Dispenses de préavis

Les dispenses légales

Les exceptions prévues par les dispositions légales concernent :

  • les femmes enceintes ;
  • les salariés qui souhaitent élever leur enfant à l’issue d’un congé de maternité ou d’adoption ou, le cas échéant, deux mois après la naissance ou l’arrivée au foyer de l’enfant ;
  • les salariés rompant leur contrat de travail à l’issue d’un congé pour création ou reprise d’entreprise ;
  • les salariés en contrat unique d’insertion qui justifient d’une embauche en CDI ou en CDD d’au moins six mois.

La dispense à l’initiative de l’employeur

L’employeur peut dispenser le salarié d’effectuer son préavis. Cela doit résulter d’une manifestation de volonté non-équivoque de sa part.

Le contrat prendra fin au terme du préavis non exécuté.

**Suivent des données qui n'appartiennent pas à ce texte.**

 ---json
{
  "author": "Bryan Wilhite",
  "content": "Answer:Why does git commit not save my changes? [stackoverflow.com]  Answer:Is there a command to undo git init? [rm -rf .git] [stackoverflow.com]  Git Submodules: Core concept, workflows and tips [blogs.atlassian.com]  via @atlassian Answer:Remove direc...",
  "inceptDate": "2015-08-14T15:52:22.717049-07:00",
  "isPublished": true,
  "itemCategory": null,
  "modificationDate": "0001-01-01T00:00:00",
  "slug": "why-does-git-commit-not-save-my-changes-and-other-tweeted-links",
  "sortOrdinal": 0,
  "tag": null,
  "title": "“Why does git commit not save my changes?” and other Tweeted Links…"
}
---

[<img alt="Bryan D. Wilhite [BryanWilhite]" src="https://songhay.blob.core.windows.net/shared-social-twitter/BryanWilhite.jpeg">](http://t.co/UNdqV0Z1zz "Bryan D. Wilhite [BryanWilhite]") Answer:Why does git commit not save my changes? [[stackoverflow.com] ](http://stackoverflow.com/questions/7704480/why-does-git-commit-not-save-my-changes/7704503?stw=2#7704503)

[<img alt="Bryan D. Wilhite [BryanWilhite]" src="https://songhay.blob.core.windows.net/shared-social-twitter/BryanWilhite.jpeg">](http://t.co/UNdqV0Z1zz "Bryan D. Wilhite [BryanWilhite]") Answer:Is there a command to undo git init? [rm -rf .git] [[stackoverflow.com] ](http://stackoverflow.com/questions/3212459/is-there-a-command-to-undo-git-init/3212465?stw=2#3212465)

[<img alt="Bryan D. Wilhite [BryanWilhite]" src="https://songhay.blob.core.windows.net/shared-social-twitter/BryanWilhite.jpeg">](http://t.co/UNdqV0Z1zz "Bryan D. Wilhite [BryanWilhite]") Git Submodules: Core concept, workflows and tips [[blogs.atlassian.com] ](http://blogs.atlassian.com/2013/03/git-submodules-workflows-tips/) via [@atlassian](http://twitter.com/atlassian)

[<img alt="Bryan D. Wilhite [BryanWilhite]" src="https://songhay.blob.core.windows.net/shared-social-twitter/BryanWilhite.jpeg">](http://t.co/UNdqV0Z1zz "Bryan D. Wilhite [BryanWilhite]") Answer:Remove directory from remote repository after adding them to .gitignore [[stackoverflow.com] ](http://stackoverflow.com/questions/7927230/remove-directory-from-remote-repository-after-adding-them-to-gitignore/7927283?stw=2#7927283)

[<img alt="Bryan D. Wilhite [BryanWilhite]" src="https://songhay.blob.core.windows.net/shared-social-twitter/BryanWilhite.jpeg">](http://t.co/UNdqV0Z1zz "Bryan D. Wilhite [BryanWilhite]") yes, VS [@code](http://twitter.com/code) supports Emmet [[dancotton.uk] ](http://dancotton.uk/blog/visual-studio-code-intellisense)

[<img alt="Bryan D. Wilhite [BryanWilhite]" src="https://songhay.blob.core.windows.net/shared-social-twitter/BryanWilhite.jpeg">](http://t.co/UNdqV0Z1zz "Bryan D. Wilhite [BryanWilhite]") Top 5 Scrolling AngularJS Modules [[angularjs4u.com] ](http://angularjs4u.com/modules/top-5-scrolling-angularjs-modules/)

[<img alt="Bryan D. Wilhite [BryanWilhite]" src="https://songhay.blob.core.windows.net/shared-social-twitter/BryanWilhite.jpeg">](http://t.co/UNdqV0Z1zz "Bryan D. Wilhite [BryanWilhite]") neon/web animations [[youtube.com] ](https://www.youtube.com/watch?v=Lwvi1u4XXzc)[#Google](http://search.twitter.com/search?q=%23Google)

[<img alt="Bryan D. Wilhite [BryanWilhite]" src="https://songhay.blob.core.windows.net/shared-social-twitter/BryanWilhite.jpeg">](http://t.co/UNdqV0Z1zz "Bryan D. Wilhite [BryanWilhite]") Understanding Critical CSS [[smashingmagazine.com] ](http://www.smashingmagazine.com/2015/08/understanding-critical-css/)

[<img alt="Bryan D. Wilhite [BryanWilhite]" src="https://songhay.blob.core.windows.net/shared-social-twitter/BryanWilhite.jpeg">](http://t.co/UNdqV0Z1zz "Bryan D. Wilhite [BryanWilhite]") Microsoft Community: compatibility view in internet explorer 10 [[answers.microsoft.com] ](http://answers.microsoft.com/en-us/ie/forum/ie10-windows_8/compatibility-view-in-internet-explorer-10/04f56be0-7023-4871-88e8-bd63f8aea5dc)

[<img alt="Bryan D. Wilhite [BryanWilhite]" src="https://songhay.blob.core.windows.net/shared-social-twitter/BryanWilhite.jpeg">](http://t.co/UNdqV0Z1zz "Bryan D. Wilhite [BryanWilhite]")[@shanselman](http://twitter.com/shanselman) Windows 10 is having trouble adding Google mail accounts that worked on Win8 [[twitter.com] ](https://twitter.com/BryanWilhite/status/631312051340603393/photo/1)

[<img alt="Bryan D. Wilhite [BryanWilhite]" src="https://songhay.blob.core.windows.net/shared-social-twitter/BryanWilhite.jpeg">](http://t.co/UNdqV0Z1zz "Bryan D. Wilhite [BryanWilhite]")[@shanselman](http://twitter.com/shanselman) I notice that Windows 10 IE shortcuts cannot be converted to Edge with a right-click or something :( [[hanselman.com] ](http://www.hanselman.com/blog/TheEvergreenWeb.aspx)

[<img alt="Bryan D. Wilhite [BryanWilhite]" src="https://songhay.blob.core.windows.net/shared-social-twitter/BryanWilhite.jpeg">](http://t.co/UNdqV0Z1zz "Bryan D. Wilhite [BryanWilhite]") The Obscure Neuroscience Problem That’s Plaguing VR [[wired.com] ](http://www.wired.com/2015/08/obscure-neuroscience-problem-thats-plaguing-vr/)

L’employeur doit alors verser au salarié les salaires et avantages, y compris l’indemnité de congés payés, qu’il aurait reçus s’il avait accompli son travail pendant son préavis. L’employeur est donc tenu de verser au salarié une indemnité compensatrice de préavis englobant tous les éléments de rémunération brute auxquels aurait pu prétendre le salarié s’il avait exécuté normalement son préavis. Les avantages en nature (voiture de fonction, …) doivent également être maintenus.

Le salarié ne peut pas exiger d’effectuer son préavis dès lors qu’il en est indemnisé.

La dispense à la demande du salarié

Le salarié peut demander à être dispensé de préavis, mais l’employeur n’a pas l’obligation d’accepter. Dans ce cas, aucune indemnité compensatrice de préavis n’est due, c’est-à-dire qu’aucun salaire ni aucun congé payé afférent n’est dû pendant la période correspondant au préavis à effectuer.

Non-respect du préavis

Un salarié qui rompt son contrat de travail sans respecter le préavis auquel il est tenu peut être condamné à verser à l’employeur une indemnité compensatrice de préavis, égale au montant de la rémunération brute correspondant à la période de travail non effectuée.